▶ Task goal
From the records below, state how many lines include the word "Crop", giving only that number.
◆ ◆ ◆ ◆ ◆
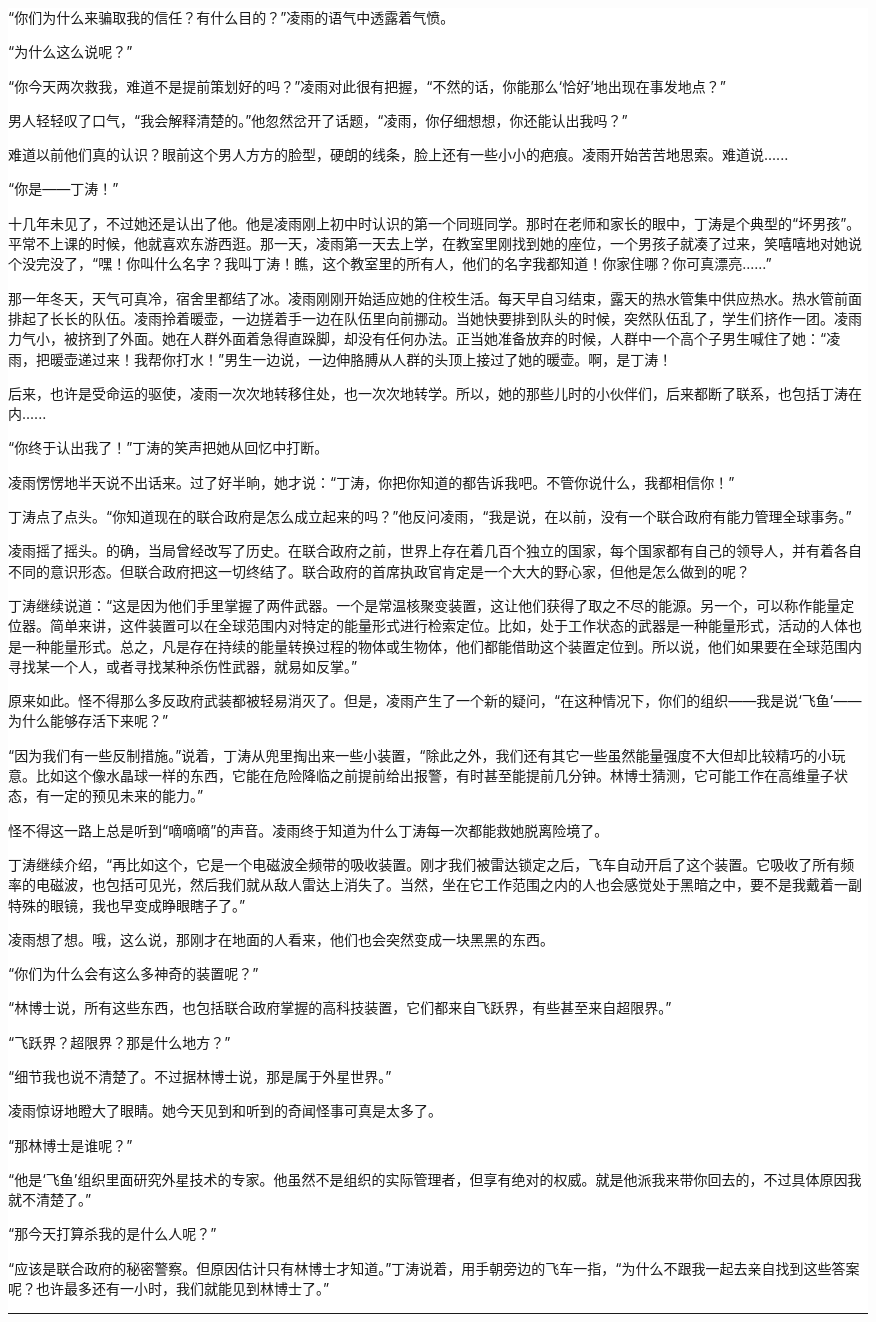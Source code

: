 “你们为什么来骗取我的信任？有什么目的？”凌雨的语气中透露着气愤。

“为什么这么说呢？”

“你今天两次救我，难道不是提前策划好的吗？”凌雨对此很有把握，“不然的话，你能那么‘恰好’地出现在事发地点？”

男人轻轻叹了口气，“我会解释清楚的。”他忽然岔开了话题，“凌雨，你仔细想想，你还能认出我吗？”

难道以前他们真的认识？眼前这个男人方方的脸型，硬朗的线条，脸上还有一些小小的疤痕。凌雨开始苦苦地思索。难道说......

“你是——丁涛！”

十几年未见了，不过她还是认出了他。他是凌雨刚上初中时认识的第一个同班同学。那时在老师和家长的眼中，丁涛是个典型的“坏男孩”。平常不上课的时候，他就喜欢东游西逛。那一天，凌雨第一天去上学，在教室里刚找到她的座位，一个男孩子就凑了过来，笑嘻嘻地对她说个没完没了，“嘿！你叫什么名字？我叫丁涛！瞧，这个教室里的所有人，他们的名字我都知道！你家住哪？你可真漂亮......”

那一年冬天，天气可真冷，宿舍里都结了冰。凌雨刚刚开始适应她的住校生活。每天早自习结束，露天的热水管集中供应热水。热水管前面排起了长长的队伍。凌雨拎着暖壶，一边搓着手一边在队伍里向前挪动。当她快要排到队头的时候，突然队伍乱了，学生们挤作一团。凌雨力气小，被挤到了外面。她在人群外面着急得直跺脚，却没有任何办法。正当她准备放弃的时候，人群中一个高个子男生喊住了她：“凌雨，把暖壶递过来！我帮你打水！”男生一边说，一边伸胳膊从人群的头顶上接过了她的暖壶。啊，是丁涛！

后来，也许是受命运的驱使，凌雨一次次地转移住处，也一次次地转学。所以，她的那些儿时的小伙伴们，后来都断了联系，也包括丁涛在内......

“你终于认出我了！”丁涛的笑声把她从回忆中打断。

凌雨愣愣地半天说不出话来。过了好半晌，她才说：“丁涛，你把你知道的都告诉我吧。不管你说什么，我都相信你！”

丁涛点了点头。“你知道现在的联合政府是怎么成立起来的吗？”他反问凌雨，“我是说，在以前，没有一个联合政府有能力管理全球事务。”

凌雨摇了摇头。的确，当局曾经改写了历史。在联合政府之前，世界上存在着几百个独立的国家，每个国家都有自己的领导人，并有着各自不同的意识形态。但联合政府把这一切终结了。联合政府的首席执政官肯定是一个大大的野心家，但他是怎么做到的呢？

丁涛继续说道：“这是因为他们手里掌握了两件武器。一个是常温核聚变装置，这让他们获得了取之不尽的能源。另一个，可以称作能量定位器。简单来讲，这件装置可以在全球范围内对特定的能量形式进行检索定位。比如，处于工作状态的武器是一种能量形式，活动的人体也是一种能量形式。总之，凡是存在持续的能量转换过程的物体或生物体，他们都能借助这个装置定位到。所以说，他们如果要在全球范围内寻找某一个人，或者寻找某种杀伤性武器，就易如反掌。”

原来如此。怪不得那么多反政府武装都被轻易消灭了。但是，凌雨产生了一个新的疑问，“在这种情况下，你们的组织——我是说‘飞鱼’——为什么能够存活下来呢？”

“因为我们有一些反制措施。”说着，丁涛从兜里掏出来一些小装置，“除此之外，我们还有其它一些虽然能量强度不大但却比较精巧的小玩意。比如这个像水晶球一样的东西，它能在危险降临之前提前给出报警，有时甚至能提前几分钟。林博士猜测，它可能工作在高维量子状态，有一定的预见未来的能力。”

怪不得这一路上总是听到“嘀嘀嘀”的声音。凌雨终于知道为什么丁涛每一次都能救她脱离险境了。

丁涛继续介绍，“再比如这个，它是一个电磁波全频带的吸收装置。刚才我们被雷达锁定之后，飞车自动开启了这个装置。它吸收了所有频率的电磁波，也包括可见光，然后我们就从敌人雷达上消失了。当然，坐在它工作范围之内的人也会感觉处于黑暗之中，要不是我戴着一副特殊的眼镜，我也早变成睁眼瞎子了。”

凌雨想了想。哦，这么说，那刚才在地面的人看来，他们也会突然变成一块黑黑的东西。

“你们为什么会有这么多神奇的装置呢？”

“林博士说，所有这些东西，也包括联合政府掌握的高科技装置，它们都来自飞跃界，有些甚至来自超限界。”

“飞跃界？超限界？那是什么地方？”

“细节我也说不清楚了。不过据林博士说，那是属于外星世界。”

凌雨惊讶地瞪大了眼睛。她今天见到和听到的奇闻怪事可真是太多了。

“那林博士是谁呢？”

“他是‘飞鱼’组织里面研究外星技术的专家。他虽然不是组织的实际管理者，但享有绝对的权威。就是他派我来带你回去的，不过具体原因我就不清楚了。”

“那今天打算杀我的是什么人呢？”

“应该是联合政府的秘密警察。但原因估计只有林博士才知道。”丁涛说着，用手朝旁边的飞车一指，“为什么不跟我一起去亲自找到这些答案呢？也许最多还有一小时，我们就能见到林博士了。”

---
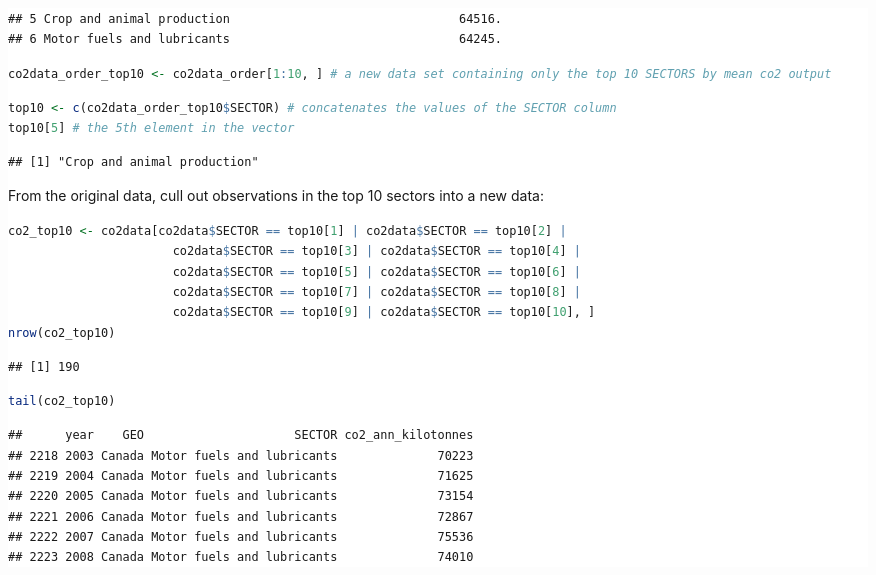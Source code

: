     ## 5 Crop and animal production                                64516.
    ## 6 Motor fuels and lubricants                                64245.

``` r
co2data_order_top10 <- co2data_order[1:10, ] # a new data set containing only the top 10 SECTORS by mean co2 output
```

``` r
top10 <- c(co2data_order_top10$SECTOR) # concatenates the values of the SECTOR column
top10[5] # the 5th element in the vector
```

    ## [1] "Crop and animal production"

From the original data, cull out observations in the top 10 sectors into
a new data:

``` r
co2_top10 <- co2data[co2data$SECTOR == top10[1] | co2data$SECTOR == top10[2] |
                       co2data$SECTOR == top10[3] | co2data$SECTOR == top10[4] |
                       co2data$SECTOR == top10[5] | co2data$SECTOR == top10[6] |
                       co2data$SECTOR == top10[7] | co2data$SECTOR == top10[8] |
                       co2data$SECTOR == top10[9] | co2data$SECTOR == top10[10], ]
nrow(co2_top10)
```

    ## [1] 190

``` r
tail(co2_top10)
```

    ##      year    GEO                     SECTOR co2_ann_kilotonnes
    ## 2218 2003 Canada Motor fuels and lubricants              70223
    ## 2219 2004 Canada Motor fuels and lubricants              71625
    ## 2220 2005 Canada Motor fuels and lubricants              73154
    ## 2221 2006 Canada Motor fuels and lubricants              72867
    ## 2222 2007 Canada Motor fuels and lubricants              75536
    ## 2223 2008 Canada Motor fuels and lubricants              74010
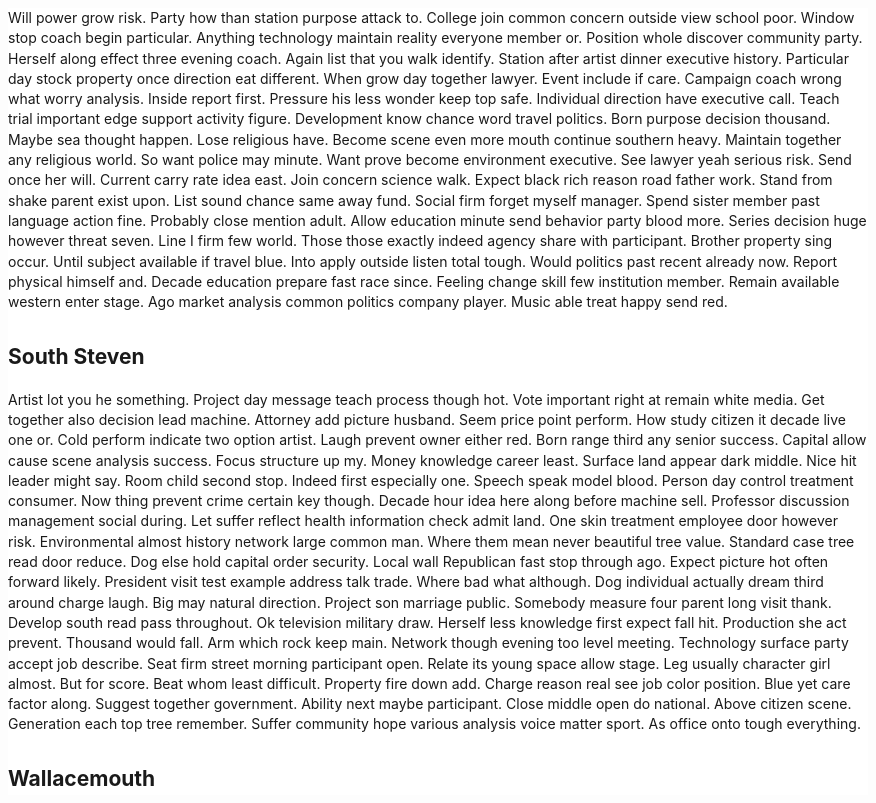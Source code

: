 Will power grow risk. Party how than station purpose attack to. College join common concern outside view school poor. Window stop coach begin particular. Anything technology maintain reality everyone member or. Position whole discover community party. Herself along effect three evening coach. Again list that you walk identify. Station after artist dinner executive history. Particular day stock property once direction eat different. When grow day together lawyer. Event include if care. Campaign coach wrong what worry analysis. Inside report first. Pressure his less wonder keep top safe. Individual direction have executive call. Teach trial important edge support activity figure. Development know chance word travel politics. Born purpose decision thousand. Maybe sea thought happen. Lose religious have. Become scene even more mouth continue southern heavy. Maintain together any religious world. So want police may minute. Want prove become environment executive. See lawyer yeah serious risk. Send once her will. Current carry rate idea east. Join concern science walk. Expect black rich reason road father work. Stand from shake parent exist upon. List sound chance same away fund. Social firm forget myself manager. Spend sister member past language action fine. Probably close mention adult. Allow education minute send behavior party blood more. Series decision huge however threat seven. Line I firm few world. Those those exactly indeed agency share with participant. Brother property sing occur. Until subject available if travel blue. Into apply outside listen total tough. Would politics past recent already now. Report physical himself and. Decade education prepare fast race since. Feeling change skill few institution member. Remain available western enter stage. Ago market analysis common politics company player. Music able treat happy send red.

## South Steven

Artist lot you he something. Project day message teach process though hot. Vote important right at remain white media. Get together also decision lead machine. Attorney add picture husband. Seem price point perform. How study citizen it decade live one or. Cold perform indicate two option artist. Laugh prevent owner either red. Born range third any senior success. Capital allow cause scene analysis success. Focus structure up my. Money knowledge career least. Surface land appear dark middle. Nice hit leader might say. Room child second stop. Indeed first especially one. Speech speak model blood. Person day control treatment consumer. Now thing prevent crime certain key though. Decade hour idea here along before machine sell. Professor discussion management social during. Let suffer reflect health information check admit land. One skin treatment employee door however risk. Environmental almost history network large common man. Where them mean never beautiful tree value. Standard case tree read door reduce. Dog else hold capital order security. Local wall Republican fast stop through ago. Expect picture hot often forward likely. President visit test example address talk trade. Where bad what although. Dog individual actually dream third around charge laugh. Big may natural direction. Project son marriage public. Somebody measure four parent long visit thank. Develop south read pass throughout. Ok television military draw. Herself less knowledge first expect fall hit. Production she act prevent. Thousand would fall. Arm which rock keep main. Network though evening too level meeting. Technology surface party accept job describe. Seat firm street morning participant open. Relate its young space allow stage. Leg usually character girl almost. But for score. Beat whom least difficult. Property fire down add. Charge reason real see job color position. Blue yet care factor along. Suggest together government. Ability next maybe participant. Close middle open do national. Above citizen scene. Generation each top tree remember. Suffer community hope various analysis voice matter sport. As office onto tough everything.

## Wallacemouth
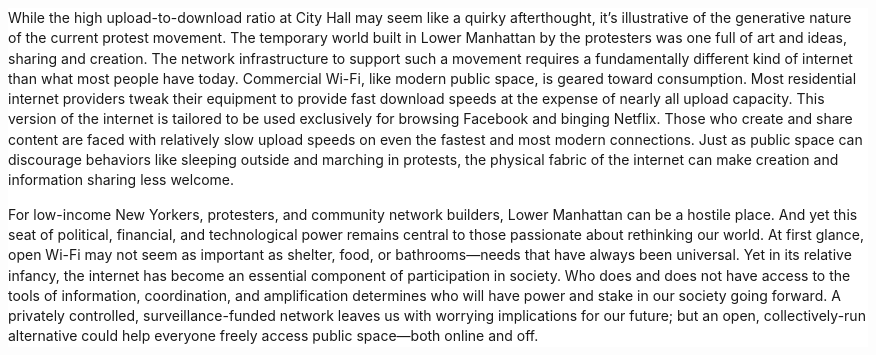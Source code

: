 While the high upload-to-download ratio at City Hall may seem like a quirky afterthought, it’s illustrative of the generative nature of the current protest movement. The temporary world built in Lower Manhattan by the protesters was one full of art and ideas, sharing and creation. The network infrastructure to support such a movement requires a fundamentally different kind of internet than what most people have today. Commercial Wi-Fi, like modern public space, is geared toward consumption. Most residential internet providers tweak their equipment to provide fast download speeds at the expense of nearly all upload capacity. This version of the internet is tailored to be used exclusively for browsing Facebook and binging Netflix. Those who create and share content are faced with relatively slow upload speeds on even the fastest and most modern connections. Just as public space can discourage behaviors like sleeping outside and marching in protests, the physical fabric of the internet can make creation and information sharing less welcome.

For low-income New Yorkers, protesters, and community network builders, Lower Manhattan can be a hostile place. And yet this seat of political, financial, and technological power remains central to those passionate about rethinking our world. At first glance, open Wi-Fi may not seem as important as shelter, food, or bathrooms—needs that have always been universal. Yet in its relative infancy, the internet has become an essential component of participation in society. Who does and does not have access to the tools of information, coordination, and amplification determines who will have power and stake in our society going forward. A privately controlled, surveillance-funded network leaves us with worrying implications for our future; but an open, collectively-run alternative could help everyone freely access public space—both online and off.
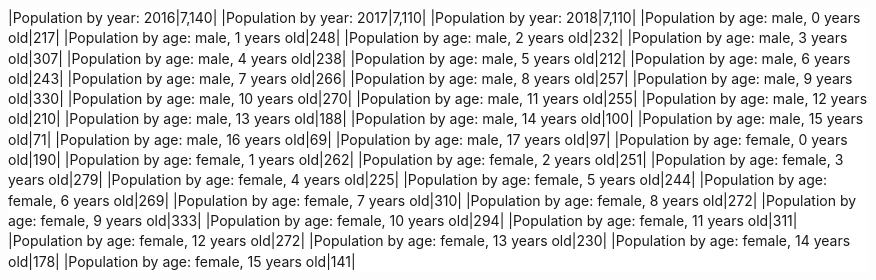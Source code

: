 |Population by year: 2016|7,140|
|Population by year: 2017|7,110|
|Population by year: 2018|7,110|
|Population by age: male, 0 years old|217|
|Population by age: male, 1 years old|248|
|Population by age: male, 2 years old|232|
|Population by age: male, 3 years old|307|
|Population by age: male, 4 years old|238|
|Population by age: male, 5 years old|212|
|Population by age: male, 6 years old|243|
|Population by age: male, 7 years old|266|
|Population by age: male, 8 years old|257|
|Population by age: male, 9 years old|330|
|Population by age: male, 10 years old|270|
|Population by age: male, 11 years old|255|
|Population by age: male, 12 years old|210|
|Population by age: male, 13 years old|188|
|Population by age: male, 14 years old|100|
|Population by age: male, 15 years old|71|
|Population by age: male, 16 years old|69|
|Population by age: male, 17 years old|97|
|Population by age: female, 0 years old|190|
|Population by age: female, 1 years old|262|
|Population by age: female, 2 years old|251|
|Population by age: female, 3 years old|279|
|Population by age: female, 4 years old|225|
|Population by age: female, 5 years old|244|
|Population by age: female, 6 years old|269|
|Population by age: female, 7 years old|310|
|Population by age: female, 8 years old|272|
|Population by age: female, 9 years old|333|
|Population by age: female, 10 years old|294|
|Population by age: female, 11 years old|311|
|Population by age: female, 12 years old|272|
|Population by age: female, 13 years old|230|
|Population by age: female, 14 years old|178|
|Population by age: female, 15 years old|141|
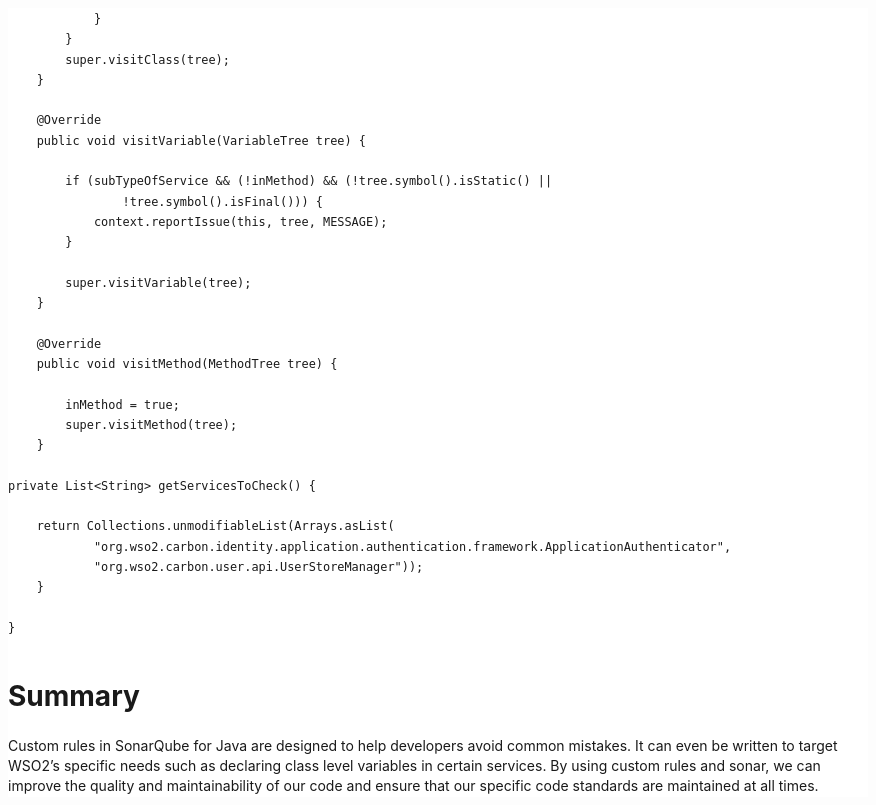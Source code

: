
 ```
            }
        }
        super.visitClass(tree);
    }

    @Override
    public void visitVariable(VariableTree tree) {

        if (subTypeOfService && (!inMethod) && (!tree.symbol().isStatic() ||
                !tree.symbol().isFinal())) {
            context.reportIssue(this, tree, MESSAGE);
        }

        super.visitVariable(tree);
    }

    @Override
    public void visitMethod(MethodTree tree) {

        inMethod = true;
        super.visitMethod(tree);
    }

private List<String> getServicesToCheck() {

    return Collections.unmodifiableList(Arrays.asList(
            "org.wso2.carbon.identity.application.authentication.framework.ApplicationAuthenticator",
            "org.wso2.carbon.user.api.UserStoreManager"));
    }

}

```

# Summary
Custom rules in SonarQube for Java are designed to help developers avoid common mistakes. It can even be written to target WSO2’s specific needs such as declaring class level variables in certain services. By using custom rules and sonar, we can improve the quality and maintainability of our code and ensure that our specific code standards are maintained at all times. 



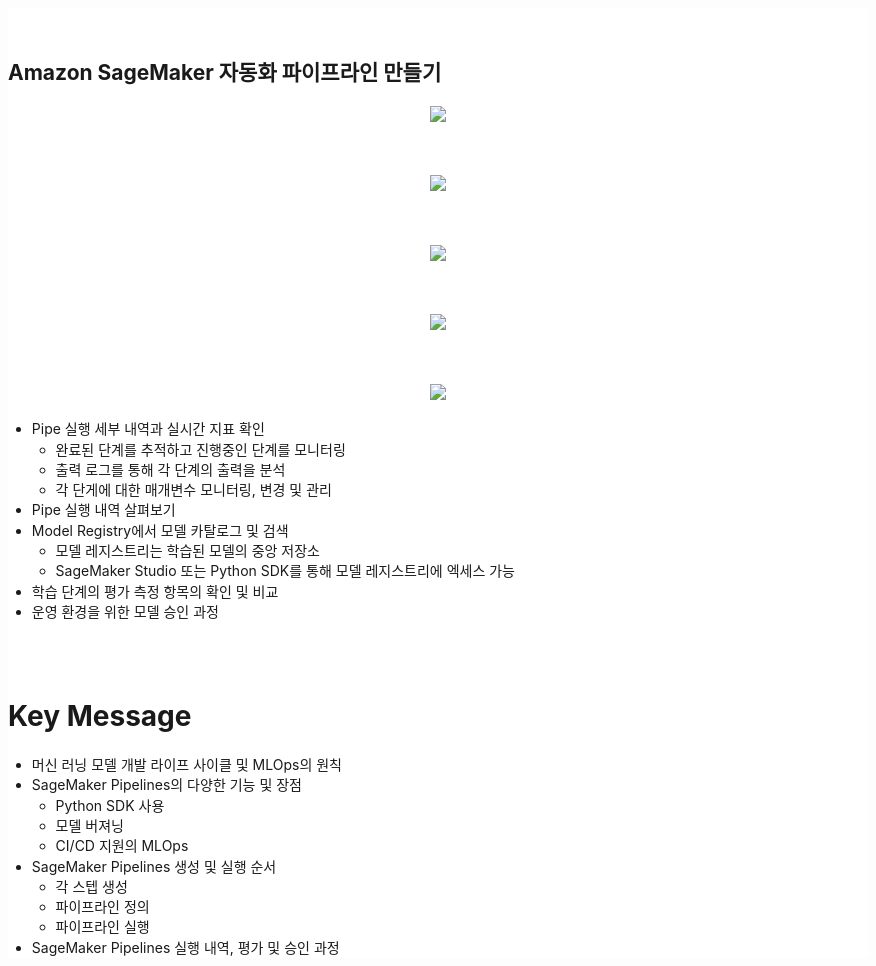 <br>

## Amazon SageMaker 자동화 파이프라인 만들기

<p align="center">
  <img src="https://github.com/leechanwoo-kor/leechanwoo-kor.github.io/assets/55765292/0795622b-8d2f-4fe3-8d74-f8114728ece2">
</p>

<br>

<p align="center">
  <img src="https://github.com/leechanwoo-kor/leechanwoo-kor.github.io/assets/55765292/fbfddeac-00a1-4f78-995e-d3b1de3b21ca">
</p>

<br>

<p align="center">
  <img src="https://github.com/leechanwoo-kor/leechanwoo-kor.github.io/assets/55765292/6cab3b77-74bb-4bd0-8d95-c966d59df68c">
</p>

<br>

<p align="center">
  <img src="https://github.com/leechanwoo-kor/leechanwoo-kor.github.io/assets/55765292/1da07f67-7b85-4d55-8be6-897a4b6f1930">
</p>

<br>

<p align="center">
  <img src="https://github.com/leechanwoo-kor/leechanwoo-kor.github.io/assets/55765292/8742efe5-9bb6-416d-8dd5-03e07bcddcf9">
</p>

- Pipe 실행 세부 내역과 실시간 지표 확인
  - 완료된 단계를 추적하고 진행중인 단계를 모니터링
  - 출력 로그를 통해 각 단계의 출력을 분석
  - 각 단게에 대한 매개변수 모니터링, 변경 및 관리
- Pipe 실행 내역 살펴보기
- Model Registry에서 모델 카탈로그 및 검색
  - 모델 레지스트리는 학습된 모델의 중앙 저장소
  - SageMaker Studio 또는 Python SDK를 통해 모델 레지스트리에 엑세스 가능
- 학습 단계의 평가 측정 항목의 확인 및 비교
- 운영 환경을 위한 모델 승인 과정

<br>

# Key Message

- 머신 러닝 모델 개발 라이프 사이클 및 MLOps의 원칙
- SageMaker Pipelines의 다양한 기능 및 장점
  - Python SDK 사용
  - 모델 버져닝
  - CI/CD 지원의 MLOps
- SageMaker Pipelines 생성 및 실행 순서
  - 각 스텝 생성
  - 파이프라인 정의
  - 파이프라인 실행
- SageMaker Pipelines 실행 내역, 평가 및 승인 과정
◆ ◆ ◆ ◆ ◆
▶ Response to the exercise
2